Alfman remember the idea of using safer languages is not new.
https://en.wikipedia.org/wiki/JX_(operating_system)
This was using java and we have seen C# and many other language. All of them have hit the same problem how to safely deal with how stupid hardware can get.
–It only means that the code cannot generate the kinds of low level software faults that can plauge unmanaged languages. —
This is also not 100 percent true remember item like rust has a unsafe mode because there is just stuff you cannot do managed. So all the faults that can plague a unmanaged language can plague any modern managed language that support unsafe areas. The nightmare at low level you have to have those unsafe areas to deal with horrible broken hardware.
So even if Linux kernel changed 100 to rust not all problems are going away due to the unsafe code that has to be there to deal with horrible hardware. We will still need the tooling to correctly check out the unsafe areas to ask developers is this is dangerous code in this unsafe area is required this way or is it doing something more dangerous than it should.
Alfman I am not against the idea of migrating to safe languages. The problem here is we have prior examples and attempts that tell us the problem area. Like or not a low level you cannot write eveyrthing you need to using a totally managed language. You need areas to deal with the hardware of a unmanaged language. Of course the areas where you are using unmanaged are going to be areas that a exploit in that area is going to be very damaging.
From my point of view yes managed language helps but its only half what is required. The other is good tooling for the parts that cannot be managed to make it simpler for a developer to understand if the horrible rule breaking they they though they were doing to make hardware work is the only thing they have done.
Of course better tooling to detect faults in the parts that cannot be managed can be used in theory to reduce the risk C while in the migration process.
oiaohm,
That’s not an example of something where a safe language can’t be used though.
Not necessarily.

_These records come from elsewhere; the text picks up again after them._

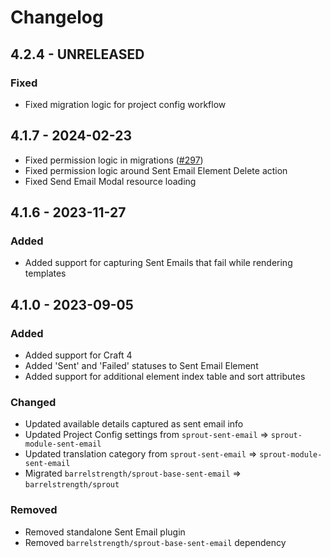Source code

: # Changelog

## 4.2.4 - UNRELEASED

### Fixed

- Fixed migration logic for project config workflow

## 4.1.7 - 2024-02-23

- Fixed permission logic in migrations ([#297])
- Fixed permission logic around Sent Email Element Delete action
- Fixed Send Email Modal resource loading

[#297]: https://github.com/barrelstrength/sprout/issues/297

## 4.1.6 - 2023-11-27

### Added

- Added support for capturing Sent Emails that fail while rendering templates

## 4.1.0 - 2023-09-05

### Added

- Added support for Craft 4
- Added 'Sent' and 'Failed' statuses to Sent Email Element
- Added support for additional element index table and sort attributes

### Changed

- Updated available details captured as sent email info
- Updated Project Config settings from `sprout-sent-email` => `sprout-module-sent-email`
- Updated translation category from `sprout-sent-email` => `sprout-module-sent-email`
- Migrated `barrelstrength/sprout-base-sent-email` => `barrelstrength/sprout`

### Removed

- Removed standalone Sent Email plugin
- Removed `barrelstrength/sprout-base-sent-email` dependency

If a hardware device is mapped to a certain IO and memory range, we can certainly build abstractions that grant access to those resources “safely”, so long as we understand that “safe” in this context means safe from software generated faults. Obviously the abstraction itself has no idea how the hardware itself will react to any particular IO operation, so the hardware may do something incorrect or unsafe. All a safe language does it protect from software faults, but it’s still up to a developer to program the driver correctly even if it doesn’t contain provably incorrect software faults.

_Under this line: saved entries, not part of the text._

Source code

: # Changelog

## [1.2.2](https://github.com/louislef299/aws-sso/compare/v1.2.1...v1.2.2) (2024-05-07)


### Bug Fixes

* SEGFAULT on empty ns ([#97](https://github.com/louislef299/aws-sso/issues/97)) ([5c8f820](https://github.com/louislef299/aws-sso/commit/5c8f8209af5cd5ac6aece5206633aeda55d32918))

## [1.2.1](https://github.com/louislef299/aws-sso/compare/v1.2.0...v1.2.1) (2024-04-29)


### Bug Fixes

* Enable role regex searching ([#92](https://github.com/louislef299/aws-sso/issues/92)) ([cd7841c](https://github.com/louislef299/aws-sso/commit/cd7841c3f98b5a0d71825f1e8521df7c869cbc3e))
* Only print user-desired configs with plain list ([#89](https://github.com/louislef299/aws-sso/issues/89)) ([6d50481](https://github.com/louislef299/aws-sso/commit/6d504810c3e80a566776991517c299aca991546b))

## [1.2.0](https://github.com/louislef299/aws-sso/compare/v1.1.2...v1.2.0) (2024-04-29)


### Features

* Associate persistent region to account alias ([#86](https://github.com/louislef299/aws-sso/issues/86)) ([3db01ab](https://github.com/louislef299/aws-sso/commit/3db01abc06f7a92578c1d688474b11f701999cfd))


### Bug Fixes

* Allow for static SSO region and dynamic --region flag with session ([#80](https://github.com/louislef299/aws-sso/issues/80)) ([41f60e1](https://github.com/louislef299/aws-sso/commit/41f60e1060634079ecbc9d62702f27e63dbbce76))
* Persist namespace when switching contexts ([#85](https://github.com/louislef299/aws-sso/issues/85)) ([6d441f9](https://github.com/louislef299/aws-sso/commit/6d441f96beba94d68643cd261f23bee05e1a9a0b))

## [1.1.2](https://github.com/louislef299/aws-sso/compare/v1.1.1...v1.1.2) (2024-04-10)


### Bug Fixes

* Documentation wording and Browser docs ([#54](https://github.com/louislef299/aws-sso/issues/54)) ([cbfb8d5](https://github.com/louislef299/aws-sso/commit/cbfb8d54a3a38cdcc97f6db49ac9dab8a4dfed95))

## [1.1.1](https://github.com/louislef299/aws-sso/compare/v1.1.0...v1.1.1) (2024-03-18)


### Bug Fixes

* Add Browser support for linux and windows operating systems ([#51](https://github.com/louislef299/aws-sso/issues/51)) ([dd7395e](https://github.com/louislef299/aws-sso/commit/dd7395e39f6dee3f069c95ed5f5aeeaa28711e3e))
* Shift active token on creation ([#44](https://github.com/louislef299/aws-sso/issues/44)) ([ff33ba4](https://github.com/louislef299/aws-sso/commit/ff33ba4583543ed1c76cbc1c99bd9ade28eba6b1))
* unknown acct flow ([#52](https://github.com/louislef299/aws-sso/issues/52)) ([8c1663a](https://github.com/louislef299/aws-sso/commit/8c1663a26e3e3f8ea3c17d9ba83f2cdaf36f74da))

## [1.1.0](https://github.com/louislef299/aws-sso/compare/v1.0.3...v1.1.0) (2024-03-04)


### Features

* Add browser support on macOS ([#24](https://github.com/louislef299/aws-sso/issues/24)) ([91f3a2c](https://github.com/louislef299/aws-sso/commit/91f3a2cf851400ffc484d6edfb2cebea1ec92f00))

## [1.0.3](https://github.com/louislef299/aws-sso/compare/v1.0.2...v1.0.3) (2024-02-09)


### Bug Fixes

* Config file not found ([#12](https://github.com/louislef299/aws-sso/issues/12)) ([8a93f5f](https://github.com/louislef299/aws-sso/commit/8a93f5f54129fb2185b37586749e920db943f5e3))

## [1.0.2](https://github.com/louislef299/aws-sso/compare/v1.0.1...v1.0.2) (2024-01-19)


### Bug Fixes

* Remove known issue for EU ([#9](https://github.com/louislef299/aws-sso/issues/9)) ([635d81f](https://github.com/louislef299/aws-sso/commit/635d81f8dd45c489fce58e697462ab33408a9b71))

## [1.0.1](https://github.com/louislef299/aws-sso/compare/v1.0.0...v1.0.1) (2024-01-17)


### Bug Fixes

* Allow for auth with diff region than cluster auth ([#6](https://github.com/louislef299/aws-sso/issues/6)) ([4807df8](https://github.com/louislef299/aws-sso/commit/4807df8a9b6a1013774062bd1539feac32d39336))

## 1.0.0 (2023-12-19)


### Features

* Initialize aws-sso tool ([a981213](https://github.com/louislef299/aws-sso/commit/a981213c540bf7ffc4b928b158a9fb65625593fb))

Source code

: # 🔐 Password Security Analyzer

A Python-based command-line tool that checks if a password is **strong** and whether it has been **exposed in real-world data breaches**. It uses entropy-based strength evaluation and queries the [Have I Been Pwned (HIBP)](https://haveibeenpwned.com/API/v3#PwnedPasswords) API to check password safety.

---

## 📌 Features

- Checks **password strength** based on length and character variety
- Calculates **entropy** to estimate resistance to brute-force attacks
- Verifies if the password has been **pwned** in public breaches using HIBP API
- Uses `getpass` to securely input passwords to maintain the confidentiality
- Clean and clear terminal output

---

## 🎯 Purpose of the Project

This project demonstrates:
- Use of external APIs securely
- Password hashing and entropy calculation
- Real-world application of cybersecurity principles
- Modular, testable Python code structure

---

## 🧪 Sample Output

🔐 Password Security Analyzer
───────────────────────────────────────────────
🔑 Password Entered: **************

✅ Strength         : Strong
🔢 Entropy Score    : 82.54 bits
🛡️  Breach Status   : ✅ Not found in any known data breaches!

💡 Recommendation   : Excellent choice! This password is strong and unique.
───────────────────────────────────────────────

–Obviously the abstraction itself has no idea how the hardware itself will react to any particular IO operation, so the hardware may do something incorrect or unsafe.–
This is the limitation of safe languages.
The point is tooling means you can work out of something is incorrect or unsafe.

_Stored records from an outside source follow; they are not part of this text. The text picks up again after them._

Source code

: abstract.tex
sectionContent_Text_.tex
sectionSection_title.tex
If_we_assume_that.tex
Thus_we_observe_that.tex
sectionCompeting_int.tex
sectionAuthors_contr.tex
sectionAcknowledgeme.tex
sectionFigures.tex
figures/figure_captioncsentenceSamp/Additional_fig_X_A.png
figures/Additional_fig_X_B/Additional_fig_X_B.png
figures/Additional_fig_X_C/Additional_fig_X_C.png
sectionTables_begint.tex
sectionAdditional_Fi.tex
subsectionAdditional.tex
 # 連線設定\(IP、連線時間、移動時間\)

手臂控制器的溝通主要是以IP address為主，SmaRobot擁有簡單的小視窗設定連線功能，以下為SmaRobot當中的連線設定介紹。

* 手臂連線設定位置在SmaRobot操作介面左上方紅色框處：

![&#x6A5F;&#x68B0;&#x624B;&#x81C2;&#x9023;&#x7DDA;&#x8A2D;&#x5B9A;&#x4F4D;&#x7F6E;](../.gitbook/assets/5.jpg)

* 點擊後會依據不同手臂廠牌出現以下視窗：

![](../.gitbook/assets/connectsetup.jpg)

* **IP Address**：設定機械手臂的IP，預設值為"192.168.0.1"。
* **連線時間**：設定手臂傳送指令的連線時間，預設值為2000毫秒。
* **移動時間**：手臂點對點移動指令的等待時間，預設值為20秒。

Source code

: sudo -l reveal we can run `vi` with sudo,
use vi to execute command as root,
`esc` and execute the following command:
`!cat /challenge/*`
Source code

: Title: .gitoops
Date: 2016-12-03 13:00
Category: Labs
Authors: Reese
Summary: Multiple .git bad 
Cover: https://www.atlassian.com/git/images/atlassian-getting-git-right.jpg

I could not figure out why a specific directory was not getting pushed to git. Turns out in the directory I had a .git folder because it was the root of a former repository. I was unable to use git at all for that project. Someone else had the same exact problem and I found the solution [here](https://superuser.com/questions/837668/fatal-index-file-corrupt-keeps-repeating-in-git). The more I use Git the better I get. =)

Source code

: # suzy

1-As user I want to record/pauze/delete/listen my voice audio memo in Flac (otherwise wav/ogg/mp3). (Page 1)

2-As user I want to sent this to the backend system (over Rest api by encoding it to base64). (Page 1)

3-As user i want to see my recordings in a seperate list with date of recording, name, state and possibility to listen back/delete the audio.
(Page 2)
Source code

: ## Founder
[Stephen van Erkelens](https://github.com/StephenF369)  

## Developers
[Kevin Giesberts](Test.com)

https://lwn.net/Articles/720550/
The Linux kernel memory model is example of this. Where it include a lot of information how real and model hardware will handle memory management between threads and with out of order execution.
Safe language without the tooling is going to be problem. Yes you can get some really stupid cpus with reorder so needing to allocate something after its been accessed not before because those function are going to flip does happen.
If you look at most safe language compilers they are not designed to support platform miss behavior information. Under a unsafe language this is not a show stopper because you can do a if (this_horrible_broken_platform) {do_this_horrible_incorrect_action } else{ do sanity} as a developer of course ideal world we don’t want developers doing this due to increasing bug risk with more code.
The problem rust and other so called safe languages has to solve is how to take in like the Linux kernel memory model detailing badly behaved hardware and use that to generate correct code for the hardware that at times may appear insane. Remember the safe languages normal take this level of control away from the developer.
Yes it insane that on some hardware use after free is valid and use before allocation is valid even in particular cases worst cases you do what seams right like allocate then use and it errors out.
Most safe languages are design on the theoretical CPU that is always 100 percent sane. Problem is reality we have cpus and chipsets that by design contain sections of insanity. The hardware level is a true nightmare.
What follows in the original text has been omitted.